# Port O'Connor Darlington



## dpeterson

Its to hot to work outside and the wind is up so I was reading some past threads and came across "Darlington" in some of the posts. What or Where is Darlington? I may be going down to POC later this summer for some fishing. Thanks


----------



## sotexhookset

It's a wreck a few miles south of Pass Cavallo off the beach. Don't have coordinates and have actually only been there a couple of times many years ago.


----------



## Trouthunter

The wreck of the Darlington is about 16 or 17miles south of Pass Cavallo in the surf. Need a calm day or a light north wind to really fish it.

October and November on pretty days with light north winds are amazing.

Lots of sharks there...always.

TH


----------



## Trouthappy

It's pretty much gone now, the surf and sand covered it.


----------



## LaddH

I can still find it ,I think but I am not sure , on Google Earth at 28deg 14.170 min N and 
96 deg 36.443 min W. About 17 miles down from the Pass.


----------



## dpeterson

*Darlington? thanks*

Thanks to all for the info. I was reading some of the post from Sept 2010, and someone mentioned going all the way to Darlington but finding nothing.


----------



## TrueblueTexican

*When you get to Darlington*

Make a left turn go SE 14 miles out, 70' of water - slam bam thank ya mam guaranteed full ice chest of endangered reef fish:ac550:

The wreck of the Darlington is about 16 or 17miles south of Pass Cavallo in the surf. Need a calm day or a light north wind to really fish it.

October and November on pretty days with light north winds are amazing.

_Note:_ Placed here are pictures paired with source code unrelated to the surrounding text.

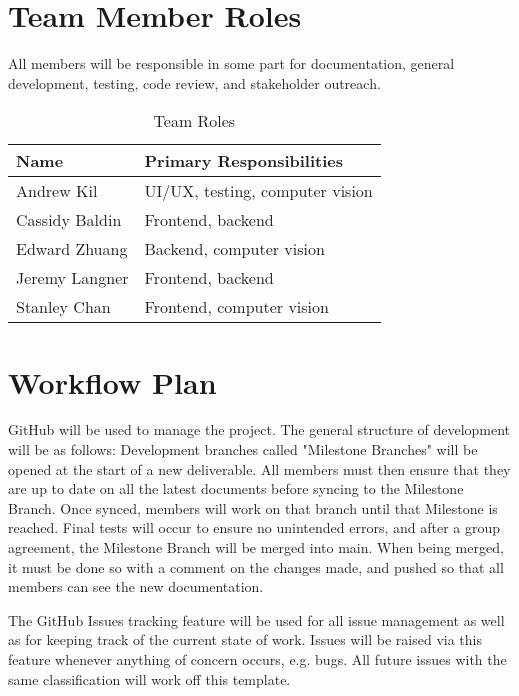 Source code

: \documentclass{article}
\begin{document}
\section{Team Member Roles}

All members will be responsible in some part for documentation, general development, testing, code review, and stakeholder outreach. 

\begin{table}%
\caption{Team Roles} \label{TblRoles}
\begin{tabularx}{\textwidth}{ll}
\toprule
\textbf{Name} & \textbf{Primary Responsibilities}\\
\midrule
Andrew Kil & UI/UX, testing, computer vision\\
Cassidy Baldin & Frontend, backend\\
Edward Zhuang & Backend, computer vision\\
Jeremy Langner & Frontend, backend\\
Stanley Chan & Frontend, computer vision\\
\bottomrule
\end{tabularx}
\end{table}

\section{Workflow Plan}

GitHub will be used to manage the project. The general structure of development will be as follows: Development branches called "Milestone Branches" will be opened at the start of a new deliverable. All members must then ensure that they are up to date on all the latest documents before syncing to the Milestone Branch. Once synced, members will work on that branch until that Milestone is reached. Final tests will occur to ensure no unintended errors, and after a group agreement, the Milestone Branch will be merged into main. When being merged, it must be done so with a comment on the changes made, and pushed so that all members can see the new documentation.

The GitHub Issues tracking feature will be used for all issue management as well as for keeping track of the current state of work. Issues will be raised via this feature whenever anything of concern occurs, e.g. bugs. All future issues with the same classification will work off this template.
\end{document}
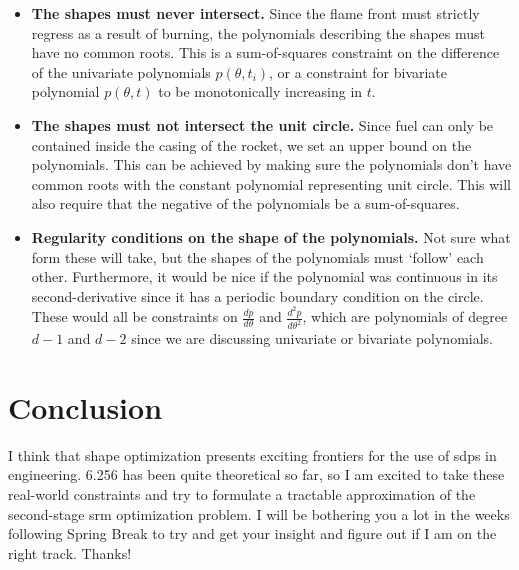 \documentclass[11pt]{article}
\begin{document}
\begin{itemize}
\item \textbf{The shapes must never intersect.} Since the flame front must strictly regress as a result of burning, the polynomials describing the shapes must have no common roots. This is a sum-of-squares constraint on the difference of the univariate polynomials $p(\theta, t_i)$, or a constraint for bivariate polynomial $p(\theta, t)$ to be monotonically increasing in $t$.
\item\textbf{The shapes must not intersect the unit circle.} Since fuel can only be contained inside the casing of the rocket, we set an upper bound on the polynomials. This can be achieved by making sure the polynomials don't have common roots with the constant polynomial representing unit circle. This will also require that the negative of the polynomials be a sum-of-squares. 
\item \textbf{Regularity conditions on the shape of the polynomials.} Not sure what form these will take, but the shapes of the polynomials must `follow' each other. Furthermore, it would be nice if the polynomial was continuous in its second-derivative since it has a periodic boundary condition on the circle. These would all be constraints on $\frac{dp}{d\theta}$ and $\frac{d^2p}{d\theta^2}$, which are polynomials of degree $d-1$ and $d-2$ since we are discussing univariate or bivariate polynomials. 
\end{itemize}

\section{Conclusion}

I think that shape optimization presents exciting frontiers for the use of \gls{sdp}s in engineering.
    6.256 has been quite theoretical so far, so I am excited to take these real-world constraints and
    try to formulate a tractable approximation of the second-stage \gls{srm} optimization problem.
    I will be bothering you a lot in the weeks following Spring Break to try and get your insight and figure
    out if I am on the right track. Thanks!
\end{document}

Lots of sharks there...always.

TH
__________________
ILLEGITIMI NON CARBORUNDUM

Yep the running of the Bulls there always applies


----------



## bsmom

This is true!


----------



## Golden

So for grins I plugged LaddH coordinates into Google Earth...Uh oh you would have a twelve thousand mile trek to the north shores of Antarctica these are Whaling areas. Better take your jacket! Hey wait a minute aren't all shores of Antarctica north?


----------



## dpeterson

*Golden Error*

You should check your plot #'s again, and I thank you for reading my thread. Do you fish for the silver king? I'll be at Clark's June 13-15th looking for them. Doubt I'll go to Darlington but will be on the water around the big jetties and beyond. Always looking for another boat to help in the search. Thanks.


----------



## Golden

I am presently working on my scooter boat. New trailer arrives monday, then bringing boat back from poc to have the motor gone thru while i re-coat the deck, paint my aluminum, and buff out the hull. Biggest chore is changing out the fuel lines and cleaning out the tank. Argh! 

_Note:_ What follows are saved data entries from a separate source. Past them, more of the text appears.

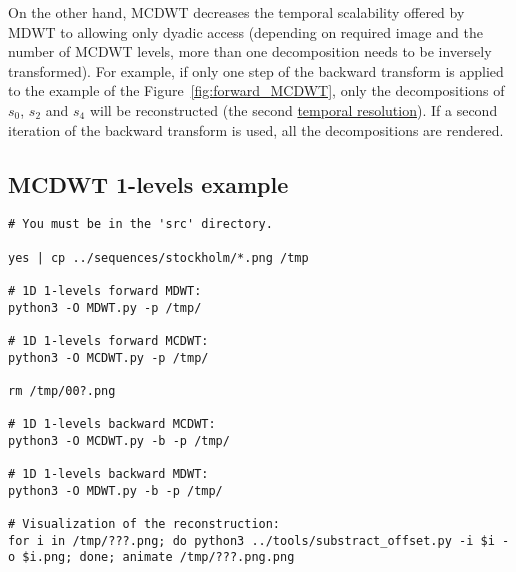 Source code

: On the other hand, MCDWT decreases the temporal scalability offered by
MDWT to allowing only dyadic access (depending on required image and
the number of MCDWT levels, more than one decomposition needs to be
inversely transformed). For example, if only one step of the backward
transform is applied to the example of the
Figure~\ref{fig:forward_MCDWT}, only the decompositions of $s_0$,
$s_2$ and $s_4$ will be reconstructed (the second
\href{https://en.wikipedia.org/wiki/Temporal_resolution}{temporal
  resolution}). If a second iteration of the backward transform is
used, all the decompositions are rendered.

\subsection{MCDWT 1-levels example}
\begin{verbatim}
# You must be in the 'src' directory.

yes | cp ../sequences/stockholm/*.png /tmp

# 1D 1-levels forward MDWT:
python3 -O MDWT.py -p /tmp/

# 1D 1-levels forward MCDWT:
python3 -O MCDWT.py -p /tmp/

rm /tmp/00?.png

# 1D 1-levels backward MCDWT:
python3 -O MCDWT.py -b -p /tmp/

# 1D 1-levels backward MDWT:
python3 -O MDWT.py -b -p /tmp/

# Visualization of the reconstruction:
for i in /tmp/???.png; do python3 ../tools/substract_offset.py -i $i -o $i.png; done; animate /tmp/???.png.png
\end{verbatim}

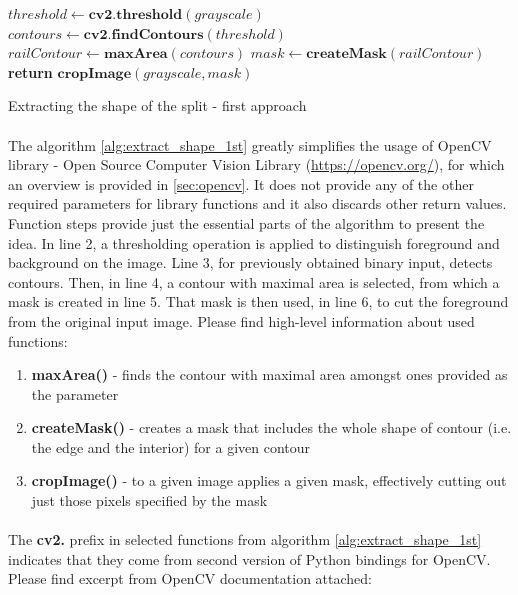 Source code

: \begin{algorithm}
	\begin{spacing}{1.5}
	\begin{algorithmic}[1]
			\State $threshold \gets \textbf{cv2.threshold}(grayscale)$
			\State $contours \gets \textbf{cv2.findContours}(threshold)$
			\State $railContour \gets \textbf{maxArea}(contours)$
			\State $mask \gets \textbf{createMask}(railContour)$
			\State \textbf{return} $\textbf{cropImage}(grayscale, mask)$
		\EndFunction
	\end{algorithmic}
	\end{spacing}
	\caption{Extracting the shape of the split - first approach}
	\label{alg:extract_shape_1st}
\end{algorithm}

\paragraph{}
The algorithm \ref{alg:extract_shape_1st} greatly simplifies the usage of OpenCV library - Open Source Computer Vision Library (\url{https://opencv.org/}), for which an overview is provided in \autoref{sec:opencv}. It does not provide any of the other required parameters for library functions and it also discards other return values. Function steps provide just the essential parts of the algorithm to present the idea. In line 2, a thresholding operation is applied to distinguish foreground and background on the image. Line 3, for previously obtained binary input, detects contours. Then, in line 4, a contour with maximal area is selected, from which a mask is created in line 5. That mask is then used, in line 6, to cut the foreground from the original input image. Please find high-level information about used functions:

\begin{enumerate}
	\item \textbf{maxArea()} - finds the contour with maximal area amongst ones provided as the parameter
	\item \textbf{createMask()} - creates a mask that includes the whole shape of contour (i.e. the edge and the interior) for a given contour
	\item \textbf{cropImage()} - to a given image applies a given mask, effectively cutting out just those pixels specified by the mask 
\end{enumerate}

\paragraph{}
The \textbf{cv2.} prefix in selected functions from algorithm \ref{alg:extract_shape_1st} indicates that they come from second version of Python bindings for OpenCV. Please find excerpt from OpenCV documentation attached: \cite{opencv-docs}

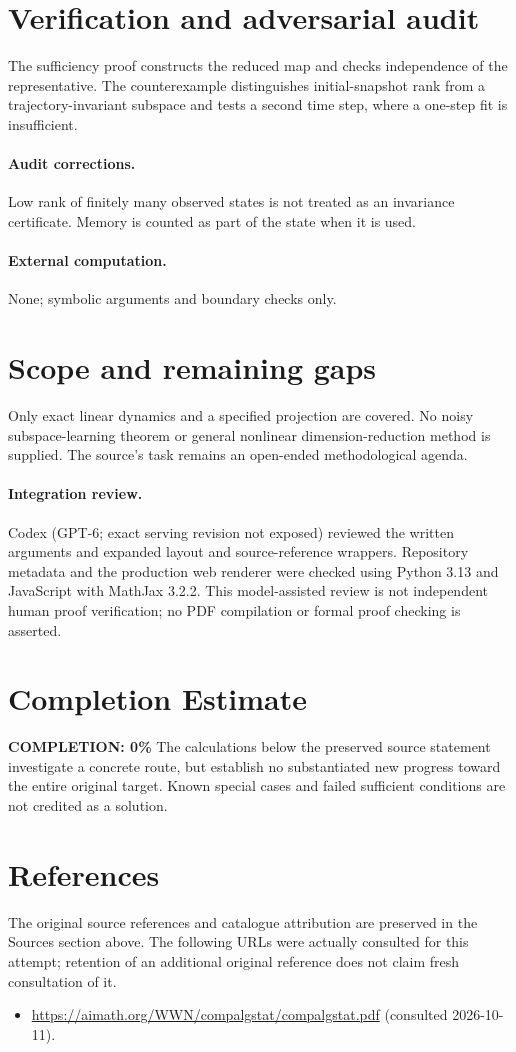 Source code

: \documentclass[11pt]{article}
\begin{document}
\section{Verification and adversarial audit}
The sufficiency proof constructs the reduced map and checks independence of the representative. The counterexample distinguishes initial-snapshot rank from a trajectory-invariant subspace and tests a second time step, where a one-step fit is insufficient.
\paragraph{Audit corrections.} Low rank of finitely many observed states is not treated as an invariance certificate. Memory is counted as part of the state when it is used.
\paragraph{External computation.} None; symbolic arguments and boundary checks only.
\section{Scope and remaining gaps}
Only exact linear dynamics and a specified projection are covered. No noisy subspace-learning theorem or general nonlinear dimension-reduction method is supplied. The source's task remains an open-ended methodological agenda.
\paragraph{Integration review.} Codex (GPT-6; exact serving revision not exposed) reviewed the written arguments and expanded layout and source-reference wrappers. Repository metadata and the production web renderer were checked using Python 3.13 and JavaScript with MathJax 3.2.2. This model-assisted review is not independent human proof verification; no PDF compilation or formal proof checking is asserted.

\section{Completion Estimate}
\noindent\textbf{COMPLETION: 0\%}
The calculations below the preserved source statement investigate a concrete route,
but establish no substantiated new progress toward the entire original target.
Known special cases and failed sufficient conditions are not credited as a solution.
\section{References}
The original source references and catalogue attribution are preserved in the
Sources section above. The following URLs were actually consulted for this attempt;
retention of an additional original reference does not claim fresh consultation of it.
\begin{itemize}
\item \url{https://aimath.org/WWN/compalgstat/compalgstat.pdf} (consulted 2026-10-11). 
\end{itemize}
\end{document}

But if i am in poc either on my boat or my nephew's i always check my three honey holes sometime or another. I have several guide friends who will give me the skinny of where and when. I always defer spots to them if their clients are fishing for tarpon...but if not...


----------



## shotman

dpeterson, will be going to POC to chase them later on in June. Maybe we can get together when I get back. Going to chase them in Florida for a couple of weeks. Send PM if interested.


----------



## troutsupport

The Coor's are correct. Just make sure you put them into GE in the correct format. 

N 28 14.170, W 96 36.443


----------



## TrueblueTexican

*Its still there*

The EXACT coordinates are 28.236044 - 96.607397 - its 16.50 miles from Pass Cavallo and 18.60 miles from Cedar Bayou - it lies with bow grounded on first bar with tail stretching beyond third bar at a 40 degree angle to the beach. It lies opposite Powder lake on the island.

(fish the down current side with croaker on a carolina rig.)

Plenty of Tarpon hanging around there in September and October

There are also two more wrecks south of there if you know where to look.

10 miles south of Pass Cavallo @ 28.292933 -96.492994 is also a REAL good spot.


----------



## TrueblueTexican

*Bad typo*

Thats POWER lake not Powder - this is a pic of Darlington (a concrete hulled vessel) taken at low tide in 2009 - the down current side in the surf was was 10' deep when this pic was taken


----------



## dpeterson

*great pic*

Thanks for the pic. Always wondered what I would be looking for when trying to locate the wreck. Probably not their now? I may look for it during my trip down to POC next month on the 13th-15th.


----------



## Mojo281

One of my favorite places to fish... You really gotta pick and choose your days though. If you go by boat and it gets rough, 17 miles of beach can make for a brutal trip back!!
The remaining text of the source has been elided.